Three decades after the process began there is no doubt that Latin America now presents a more decentralized face. Proof of this is, for example, the democratic election of key sub-national officials; the political and administrative recognition of ethnic groups in some cases; and the greater – though incomplete – levels of autonomy and budgetary and jurisdictional responsibilities that have been assigned to peripheral governments, at least compared to the early 1980s. In the preceding pages, we have seen how some major decentralizing reforms are limited to formal aspects that do not manage to generate practice or fail to meet the high expectations created, which once again generates incentives for the center to take on greater leadership. Proof of this is the generalized tendency to promote sub-national financing through conditioned transfers from the capitals, the limited transfer of significant responsibilities to the periphery and the institutional weaknesses that persist in sub-national governments. While important efforts to make progress in this area have been observed in all of the cases studied, it is clear that there is a need for more than a set of reforms to untangle a sort of centralist culture that poses more obstacles from those inherent to a decentralizing process.

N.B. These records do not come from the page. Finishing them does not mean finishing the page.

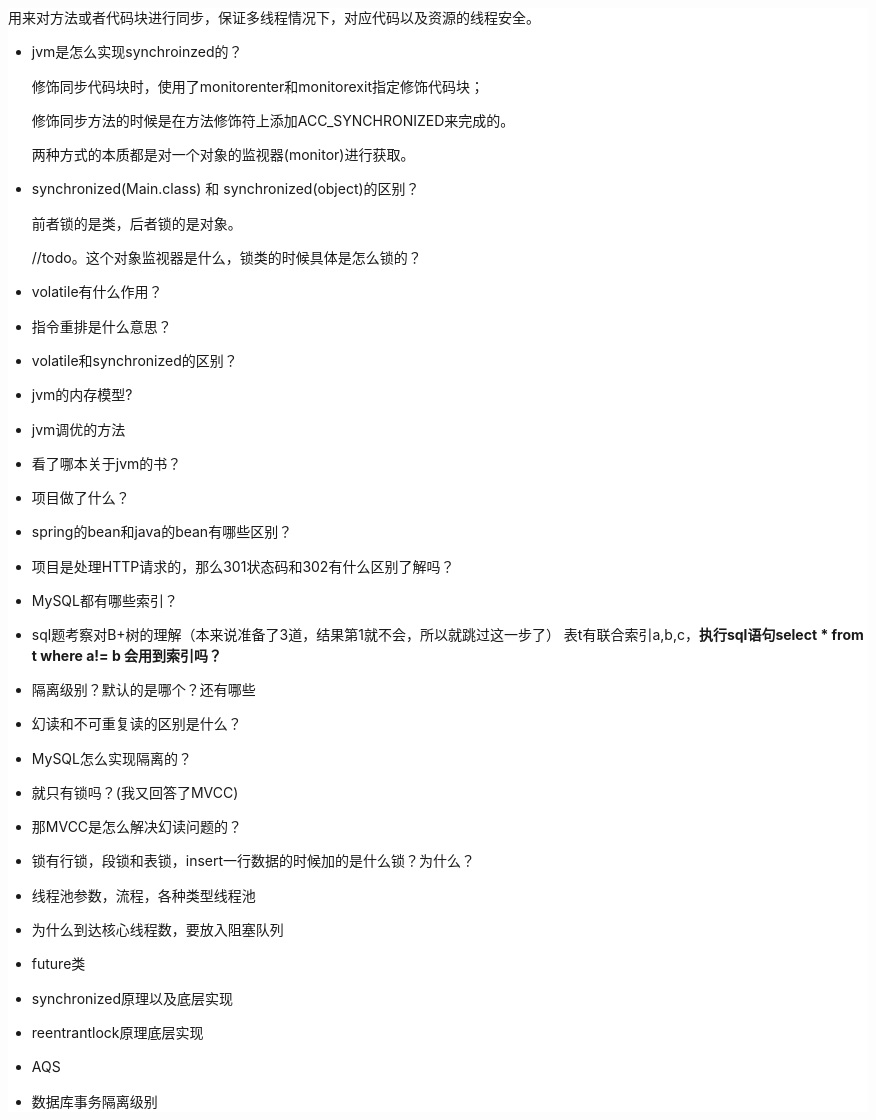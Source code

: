   用来对方法或者代码块进行同步，保证多线程情况下，对应代码以及资源的线程安全。

- jvm是怎么实现synchroinzed的？

  修饰同步代码块时，使用了monitorenter和monitorexit指定修饰代码块；

  修饰同步方法的时候是在方法修饰符上添加ACC_SYNCHRONIZED来完成的。

  两种方式的本质都是对一个对象的监视器(monitor)进行获取。

- synchronized(Main.class) 和 synchronized(object)的区别？

  前者锁的是类，后者锁的是对象。

  //todo。这个对象监视器是什么，锁类的时候具体是怎么锁的？  

- volatile有什么作用？

- 指令重排是什么意思？

- volatile和synchronized的区别？

- jvm的内存模型?

- jvm调优的方法

- 看了哪本关于jvm的书？

- 项目做了什么？

- spring的bean和java的bean有哪些区别？

- 项目是处理HTTP请求的，那么301状态码和302有什么区别了解吗？

- MySQL都有哪些索引？

- sql题考察对B+树的理解（本来说准备了3道，结果第1就不会，所以就跳过这一步了）
  表t有联合索引a,b,c，**执行sql语句select * from t where a!= b 会用到索引吗？**

- 隔离级别？默认的是哪个？还有哪些

- 幻读和不可重复读的区别是什么？

- MySQL怎么实现隔离的？

- 就只有锁吗？(我又回答了MVCC)

- 那MVCC是怎么解决幻读问题的？

- 锁有行锁，段锁和表锁，insert一行数据的时候加的是什么锁？为什么？

- 线程池参数，流程，各种类型线程池

- 为什么到达核心线程数，要放入阻塞队列

- future类

- synchronized原理以及底层实现

- reentrantlock原理底层实现

- AQS

- 数据库事务隔离级别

Regarding the specific analysis of the five countries selected, significant differences and common patterns are observed. One overarching characteristic is the presence of two sub-national levels of government: local and intermediate. The first has greater levels of political, administrative and financial authority while the second reflects somewhat weak strategic positions, constituting their political autonomies later and reflecting practically no opportunity to generate their own tax income (with the exception of Colombia and, recently, Ecuador).

It also was found that the countries studied present significant vertical fiscal imbalances that stem from a diversity of transfers and benefits that come from the center almost without exception. In addition these limit the fiscal and administrative autonomy of peripheral governments by highly conditioning the expenditure of the resources allocated to them and representing a significant portion of their budgets. It also was determined that there was a generalized horizontal fiscal imbalance in that there are substantial differences in the level of budgetary dependence shown by sub-national governments from the same level regarding transfers from the central government.

In regard to the differences observed, the diversity of the administrative units is noteworthy. Colombia and Bolivia present strong territorial traditions as well as high levels of decentralization and have integrated ethnic diversities into territorial policies. In Bolivia, this is very much in line with its policy towards its nations of origin, as indigenous peoples are given the opportunity to govern themselves using autonomous statutes in their territories. Colombia and Ecuador also recognize their ethnic and cultural diversity by providing an opportunity to establish special territories in which representatives of these groups have greater participation in local politics. Chile is on the opposite side of the spectrum, as is Peru, though to a lesser extent, as these are both traditionally centralized nations. The latter has presented a recent openness towards greater levels of political decentralization at the regional level, while the former is still on its way to achieving that and is the only country whose highest-ranking regional officials continue to be appointed by the central government.

From a fiscal perspective, the case of Colombia stands out in that it is the only country that has a wide range of taxes collected by its intermediate-level governments. (Ecuador is following in its footsteps.) This is true to a lesser degree in Bolivia and to a much lesser extent in Peru, where intermediate governments do not have the authority to collect takes but benefit from the tax monies transferred to them by the central government.